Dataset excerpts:
__________
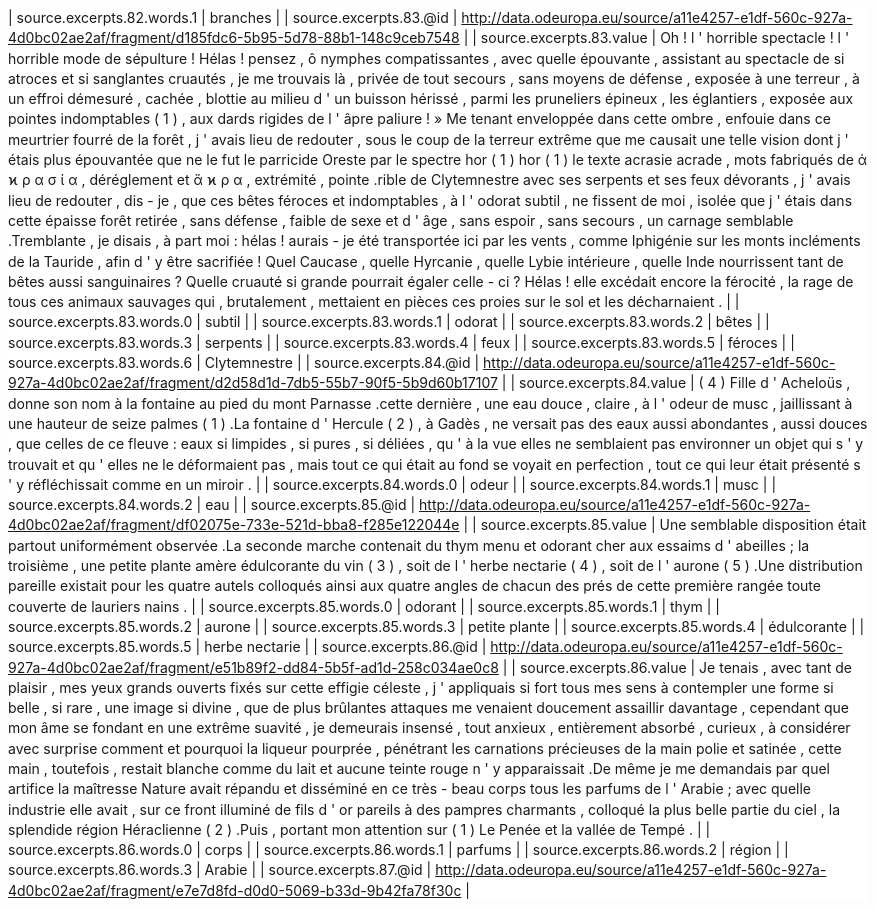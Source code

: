 | source.excerpts.82.words.1 | branches |
| source.excerpts.83.@id | http://data.odeuropa.eu/source/a11e4257-e1df-560c-927a-4d0bc02ae2af/fragment/d185fdc6-5b95-5d78-88b1-148c9ceb7548 |
| source.excerpts.83.value | Oh ! l ' horrible spectacle ! l ' horrible mode de sépulture ! Hélas ! pensez , ô nymphes compatissantes , avec quelle épouvante , assistant au spectacle de si atroces et si sanglantes cruautés , je me trouvais là , privée de tout secours , sans moyens de défense , exposée à une terreur , à un effroi démesuré , cachée , blottie au milieu d ' un buisson hérissé , parmi les pruneliers épineux , les églantiers , exposée aux pointes indomptables ( 1 ) , aux dards rigides de l ' âpre paliure ! » Me tenant enveloppée dans cette ombre , enfouie dans ce meurtrier fourré de la forêt , j ' avais lieu de redouter , sous le coup de la terreur extrême que me causait une telle vision dont j ' étais plus épouvantée que ne le fut le parricide Oreste par le spectre hor ( 1 ) hor ( 1 ) le texte acrasie acrade , mots fabriqués de ἀ ϰ ρ α σ ί α , déréglement et ἄ ϰ ρ α , extrémité , pointe .rible de Clytemnestre avec ses serpents et ses feux dévorants , j ' avais lieu de redouter , dis - je , que ces bêtes féroces et indomptables , à l ' odorat subtil , ne fissent de moi , isolée que j ' étais dans cette épaisse forêt retirée , sans défense , faible de sexe et d ' âge , sans espoir , sans secours , un carnage semblable .Tremblante , je disais , à part moi : hélas ! aurais - je été transportée ici par les vents , comme Iphigénie sur les monts incléments de la Tauride , afin d ' y être sacrifiée ! Quel Caucase , quelle Hyrcanie , quelle Lybie intérieure , quelle Inde nourrissent tant de bêtes aussi sanguinaires ? Quelle cruauté si grande pourrait égaler celle - ci ? Hélas ! elle excédait encore la férocité , la rage de tous ces animaux sauvages qui , brutalement , mettaient en pièces ces proies sur le sol et les décharnaient . |
| source.excerpts.83.words.0 | subtil |
| source.excerpts.83.words.1 | odorat |
| source.excerpts.83.words.2 | bêtes |
| source.excerpts.83.words.3 | serpents |
| source.excerpts.83.words.4 | feux |
| source.excerpts.83.words.5 | féroces |
| source.excerpts.83.words.6 | Clytemnestre |
| source.excerpts.84.@id | http://data.odeuropa.eu/source/a11e4257-e1df-560c-927a-4d0bc02ae2af/fragment/d2d58d1d-7db5-55b7-90f5-5b9d60b17107 |
| source.excerpts.84.value | ( 4 ) Fille d ' Acheloüs , donne son nom à la fontaine au pied du mont Parnasse .cette dernière , une eau douce , claire , à l ' odeur de musc , jaillissant à une hauteur de seize palmes ( 1 ) .La fontaine d ' Hercule ( 2 ) , à Gadès , ne versait pas des eaux aussi abondantes , aussi douces , que celles de ce fleuve : eaux si limpides , si pures , si déliées , qu ' à la vue elles ne semblaient pas environner un objet qui s ' y trouvait et qu ' elles ne le déformaient pas , mais tout ce qui était au fond se voyait en perfection , tout ce qui leur était présenté s ' y réfléchissait comme en un miroir . |
| source.excerpts.84.words.0 | odeur |
| source.excerpts.84.words.1 | musc |
| source.excerpts.84.words.2 | eau |
| source.excerpts.85.@id | http://data.odeuropa.eu/source/a11e4257-e1df-560c-927a-4d0bc02ae2af/fragment/df02075e-733e-521d-bba8-f285e122044e |
| source.excerpts.85.value | Une semblable disposition était partout uniformément observée .La seconde marche contenait du thym menu et odorant cher aux essaims d ' abeilles ; la troisième , une petite plante amère édulcorante du vin ( 3 ) , soit de l ' herbe nectarie ( 4 ) , soit de l ' aurone ( 5 ) .Une distribution pareille existait pour les quatre autels colloqués ainsi aux quatre angles de chacun des prés de cette première rangée toute couverte de lauriers nains . |
| source.excerpts.85.words.0 | odorant |
| source.excerpts.85.words.1 | thym |
| source.excerpts.85.words.2 | aurone |
| source.excerpts.85.words.3 | petite plante |
| source.excerpts.85.words.4 | édulcorante |
| source.excerpts.85.words.5 | herbe nectarie |
| source.excerpts.86.@id | http://data.odeuropa.eu/source/a11e4257-e1df-560c-927a-4d0bc02ae2af/fragment/e51b89f2-dd84-5b5f-ad1d-258c034ae0c8 |
| source.excerpts.86.value | Je tenais , avec tant de plaisir , mes yeux grands ouverts fixés sur cette effigie céleste , j ' appliquais si fort tous mes sens à contempler une forme si belle , si rare , une image si divine , que de plus brûlantes attaques me venaient doucement assaillir davantage , cependant que mon âme se fondant en une extrême suavité , je demeurais insensé , tout anxieux , entièrement absorbé , curieux , à considérer avec surprise comment et pourquoi la liqueur pourprée , pénétrant les carnations précieuses de la main polie et satinée , cette main , toutefois , restait blanche comme du lait et aucune teinte rouge n ' y apparaissait .De même je me demandais par quel artifice la maîtresse Nature avait répandu et disséminé en ce très - beau corps tous les parfums de l ' Arabie ; avec quelle industrie elle avait , sur ce front illuminé de fils d ' or pareils à des pampres charmants , colloqué la plus belle partie du ciel , la splendide région Héraclienne ( 2 ) .Puis , portant mon attention sur ( 1 ) Le Penée et la vallée de Tempé . |
| source.excerpts.86.words.0 | corps |
| source.excerpts.86.words.1 | parfums |
| source.excerpts.86.words.2 | région |
| source.excerpts.86.words.3 | Arabie |
| source.excerpts.87.@id | http://data.odeuropa.eu/source/a11e4257-e1df-560c-927a-4d0bc02ae2af/fragment/e7e7d8fd-d0d0-5069-b33d-9b42fa78f30c |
__________
Would you please copy every line in the data that contains the word "plante"?

| source.excerpts.85.value | Une semblable disposition était partout uniformément observée .La seconde marche contenait du thym menu et odorant cher aux essaims d ' abeilles ; la troisième , une petite plante amère édulcorante du vin ( 3 ) , soit de l ' herbe nectarie ( 4 ) , soit de l ' aurone ( 5 ) .Une distribution pareille existait pour les quatre autels colloqués ainsi aux quatre angles de chacun des prés de cette première rangée toute couverte de lauriers nains . |
| source.excerpts.85.words.3 | petite plante |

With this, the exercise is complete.